⚠️ Select your experience
The steps to manage security reviews depend on your interface version. Select a link to skip to the instructions for your version.
Customers who joined Drata on or after Feb 24, 2026 are automatically on the New Experience.
Instructions for the New Experience ⬇️
Security reviews allow you to evaluate, document, and track a vendor's security posture over time. Reviews live on the vendor profile and can include questionnaires, SOC reports, uploaded evidence, and a final security decision.
Use security reviews to:
Assess vendors during onboarding
Perform recurring security reviews
Track review status and deadlines
Maintain audit-ready review documentation
Security review statuses
On the Current vendors page, the table includes two key columns that help you track review health across vendors:
Security review status
Next review deadline
You can filter vendors using either column.

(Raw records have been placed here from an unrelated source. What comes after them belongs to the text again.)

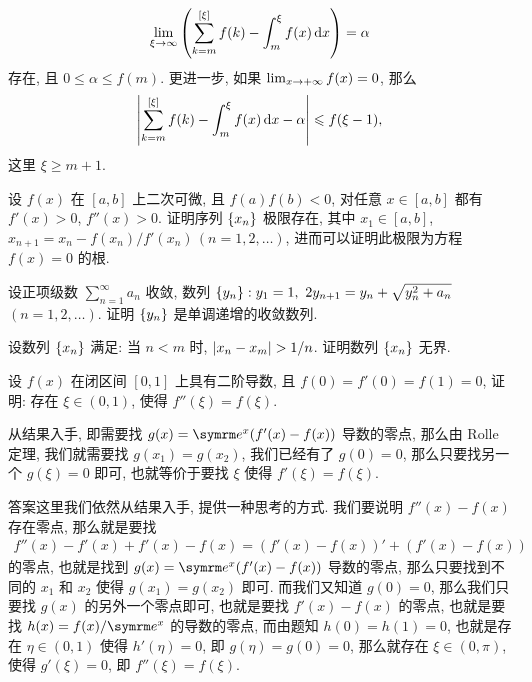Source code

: \begin{exercise}[series=exer]
\begin{exercise}
\begin{align*}
            \lim_{\xi \to \infty} \qty(\sum_{k = m}^{[\xi]} f(k) - \int_{m}^{\xi} f(x) \dd{x}) = \alpha
        \end{align*}
        存在, 且 $ 0 \le \alpha \le f(m) $. 更进一步, 如果 $ \lim_{x \to +\infty} f(x) = 0 $, 那么
        \begin{align*}
            \abs{\sum_{k = m}^{[\xi]} f(k) - \int_{m}^{\xi} f(x) \dd{x} - \alpha} \leqslant f(\xi - 1),
        \end{align*} 
        这里 $ \xi \ge m + 1 $. 
    \end{exercise}
    \item 设 $ f(x) $ 在 $ [a, b] $ 上二次可微, 且 $ f(a)f(b) < 0 $, 对任意 $ x \in [a, b] $ 都有 $ f'(x) > 0 $, $ f''(x) > 0 $. 证明序列 $ \qty{x_{n}} $ 极限存在, 其中 $ x_{1} \in [a, b] $, $ x_{n + 1} = x_{n} - f(x_{n})/f'(x_{n})\,(n = 1, 2, \dots) $, 进而可以证明此极限为方程 $ f(x) = 0 $ 的根. 
    \item 设正项级数 $ \sum_{n = 1}^{\infty} a_{n} $ 收敛, 数列 $ \qty{y_{n}} : y_{1} = 1,\ 2y_{n + 1} = y_{n} + \sqrt{y_{n}^{2} + a_{n}} $\, $ (n = 1, 2, \dots) $. 证明 $ \qty{y_{n}} $ 是单调递增的收敛数列. 
    \item 设数列 $ \qty{x_{n}} $ 满足: 当 $ n < m $ 时, $ \abs{x_{n} - x_{m}} > 1/n $. 证明数列 $ \qty{x_{n}} $ 无界.
    \item 设 $ f(x) $ 在闭区间 $ [0, 1] $ 上具有二阶导数, 且 $ f(0) = f'(0) = f(1) = 0 $, 证明: 存在 $ \xi \in (0, 1) $, 使得 $ f''(\xi) = f(\xi) $.
    \begin{hint}
        从结果入手, 即需要找 $ g(x) = \me^{x}(f'(x) - f(x)) $ 导数的零点, 那么由 Rolle 定理, 我们就需要找 $ g(x_{1}) = g(x_{2}) $, 我们已经有了 $ g(0) = 0 $, 那么只要找另一个 $ g(\xi) = 0 $ 即可, 也就等价于要找 $ \xi $ 使得 $ f'(\xi) = f(\xi) $.
    \end{hint}
    \begin{answer}
        答案这里我们依然从结果入手, 提供一种思考的方式. 我们要说明 $ f''(x) - f(x) $ 存在零点, 那么就是要找
        \begin{align*}
            f''(x) - f'(x) + f'(x) - f(x) = (f'(x) - f(x))' + (f'(x) - f(x))
        \end{align*}
        的零点, 也就是找到 $ g(x) = \me^{x}(f'(x) - f(x)) $ 导数的零点, 那么只要找到不同的 $ x_{1} $ 和 $ x_{2} $ 使得 $ g(x_{1}) = g(x_{2}) $ 即可. 而我们又知道 $ g(0) = 0 $, 那么我们只要找 $ g(x) $ 的另外一个零点即可, 也就是要找 $ f'(x) - f(x) $ 的零点, 也就是要找 $ h(x) = f(x)/\me^{x} $ 的导数的零点, 而由题知 $ h(0) = h(1) = 0 $, 也就是存在 $ \eta\in(0, 1) $ 使得 $ h'(\eta) = 0 $, 即 $ g(\eta) = g(0) = 0 $, 那么就存在 $ \xi \in (0, \pi) $, 使得 $ g'(\xi) = 0 $, 即 $ f''(\xi) = f(\xi) $. 

\end{answer}
\end{exercise}
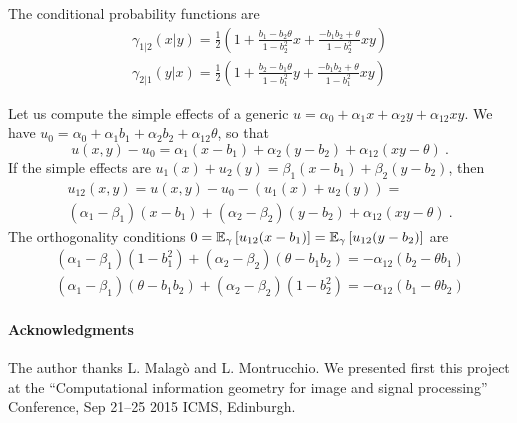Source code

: \documentclass[runningheads]{llncs}
\begin{document}
The conditional probability functions are
\begin{gather*} \gamma_{1|2}(x|y) = \frac12 \left(1+\frac{b_1-b_2\theta}{1-b_2^2}x+\frac{-b_1b_2 + \theta}{1-b_2^2}xy\right) \\ \gamma_{2|1}(y|x) = \frac12 \left(1+\frac{b_2-b_1\theta}{1-b_1^2}y+\frac{-b_1b_2 + \theta}{1-b_1^2}xy\right) \end{gather*}

Let us compute the simple effects of a generic $u = \alpha_0 + \alpha_1 x + \alpha_2 y + \alpha_{12} xy$. We have $u_0 = \alpha_0 + \alpha_1 b_1 + \alpha_2 b_2 + \alpha_{12} \theta$, so that
\begin{equation*}
  u(x,y) - u_0 = \alpha_1 (x - b_1) + \alpha_2(y-b_2) + \alpha_{12} (xy - \theta) \ .
\end{equation*}
If the simple effects are $u_1(x) + u_2(y) = \beta_1 (x - b_1) + \beta_2(y-b_2)$, then
\begin{multline*}
  u_{12}(x,y) = u(x,y) - u_0 - (u_1(x) + u_2(y)) = \\ (\alpha_1-\beta_1)(x-b_1)+(\alpha_2-\beta_2)(y-b_2)+\alpha_{12}(xy-\theta) \ .  
\end{multline*}
The orthogonality conditions $0 = {\operatorname{\mathbb E}}_{\gamma}\left[u_{12}(x - b_1)\right] = {\operatorname{\mathbb E}}_{\gamma}\left[u_{12}(y-b_2)\right]$ are
\begin{gather*}
  (\alpha_1-\beta_1)(1-b_1^2)+(\alpha_2-\beta_2)(\theta-b_1b_2) = - \alpha_{12}(b_2-\theta b_1) \\
  (\alpha_1-\beta_1)(\theta-b_1b_2)+(\alpha_2-\beta_2)(1 - b_2^2)= - \alpha_{12}(b_1-\theta b_2)  
\end{gather*}

\paragraph{Acknowledgments}
The author thanks L. Malag\`o and L. Montrucchio. We presented first this project at the ``Computational information geometry for image and signal processing'' Conference, Sep 21--25 2015 ICMS, Edinburgh.

%


%
\end{document}
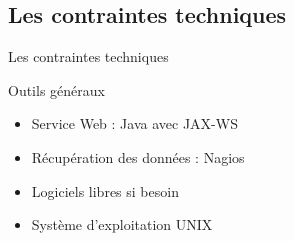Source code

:
\subsection{Les contraintes techniques}

\begin{frame}{Les contraintes techniques}
	\begin{block}{Outils g\'en\'eraux}
		\begin{itemize}
			\item Service Web : Java avec JAX-WS
			\item R\'ecup\'eration des donn\'ees : Nagios
			\item Logiciels libres si besoin
			\item Syst\`eme d'exploitation UNIX
			
		\end{itemize}
		
	\end{block}
	
\end{frame}
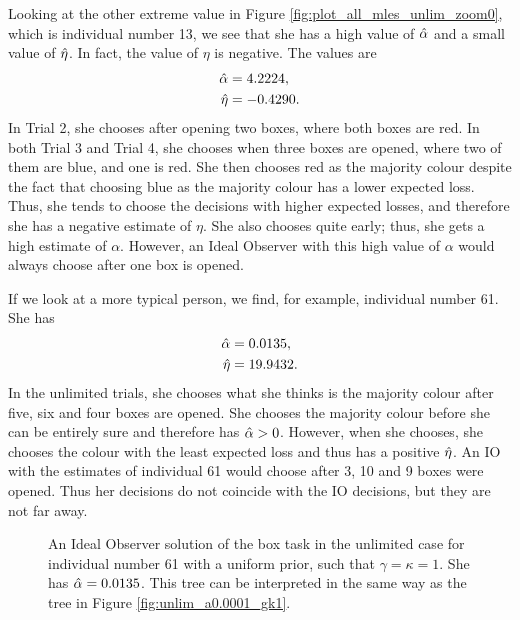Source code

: Looking at the other extreme value in Figure \ref{fig:plot_all_mles_unlim_zoom0}, which is individual number 13, we see that she has a high value of $\hat{\alpha}$ and a small value of $\hat{\eta}$. In fact, the value of $\eta$ is negative. The values are
\begin{equation}
\label{mles_unlim_person13}
    \begin{aligned}
        \hat{\alpha} &= 4.2224,\\
        \hat{\eta} &= -0.4290.
    \end{aligned}
\end{equation}
In Trial 2, she chooses after opening two boxes, where both boxes are red. In both Trial 3 and Trial 4, she chooses when three boxes are opened, where two of them are blue, and one is red. She then chooses red as the majority colour despite the fact that choosing blue as the majority colour has a lower expected loss. Thus, she tends to choose the decisions with higher expected losses, and therefore she has a negative estimate of $\eta$. She also chooses quite early; thus, she gets a high estimate of $\alpha$. However, an Ideal Observer with this high value of $\alpha$ would always choose after one box is opened.

If we look at a more typical person, we find, for example, individual number 61. She has
\begin{equation}
\label{mles_unilim_person61}
    \begin{aligned}
        \hat{\alpha} &= 0.0135,\\
        \hat{\eta} &= 19.9432.
    \end{aligned}
\end{equation}
In the unlimited trials, she chooses what she thinks is the majority colour after five, six and four boxes are opened. She chooses the majority colour before she can be entirely sure and therefore has $\hat{\alpha}>0$. However, when she chooses, she chooses the colour with the least expected loss and thus has a positive $\hat{\eta}$. An IO with the estimates of individual 61 would choose after 3, 10 and 9 boxes were opened. Thus her decisions do not coincide with the IO decisions, but they are not far away.  
\begin{figure}
    \centering
    \scalebox{0.7}{}
    \caption[Ideal Observer solution individual 61, unlimited. $\gamma=\kappa=1$]{An Ideal Observer solution of the box task in the unlimited case for individual number 61 with a uniform prior, such that $\gamma=\kappa=1$. She has $\hat{\alpha}=0.0135$. This tree can be interpreted in the same way as the tree in Figure \ref{fig:unlim_a0.0001_gk1}.}
    \label{fig:IO_sol_individual61}
\end{figure}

Security review status definitions
Status | Description | Recurring reviews |
Up to date | The vendor completed a review within 90 days of the most recent deadline | Enabled |
Needs review | The review window has started and no review is in progress | Enabled |
In progress | A security review is currently underway | Enabled or disabled |
Completed | A review is complete and recurring reviews are not enabled | Disabled |
No past reviews | The vendor has never completed a review | Enabled or disabled |
Next review deadline indicators
Indicator | Description |
Due soon | The review deadline is within 7 days |
Overdue | The review deadline has passed |
Deadline not set | Recurring reviews are not enabled |
Where security reviews live
To manage security reviews:
Select Vendors.
Open Current vendors or Prospective vendors.
Select a vendor.
Open the Security reviews tab.
Each vendor profile contains a full history of completed and in-progress reviews.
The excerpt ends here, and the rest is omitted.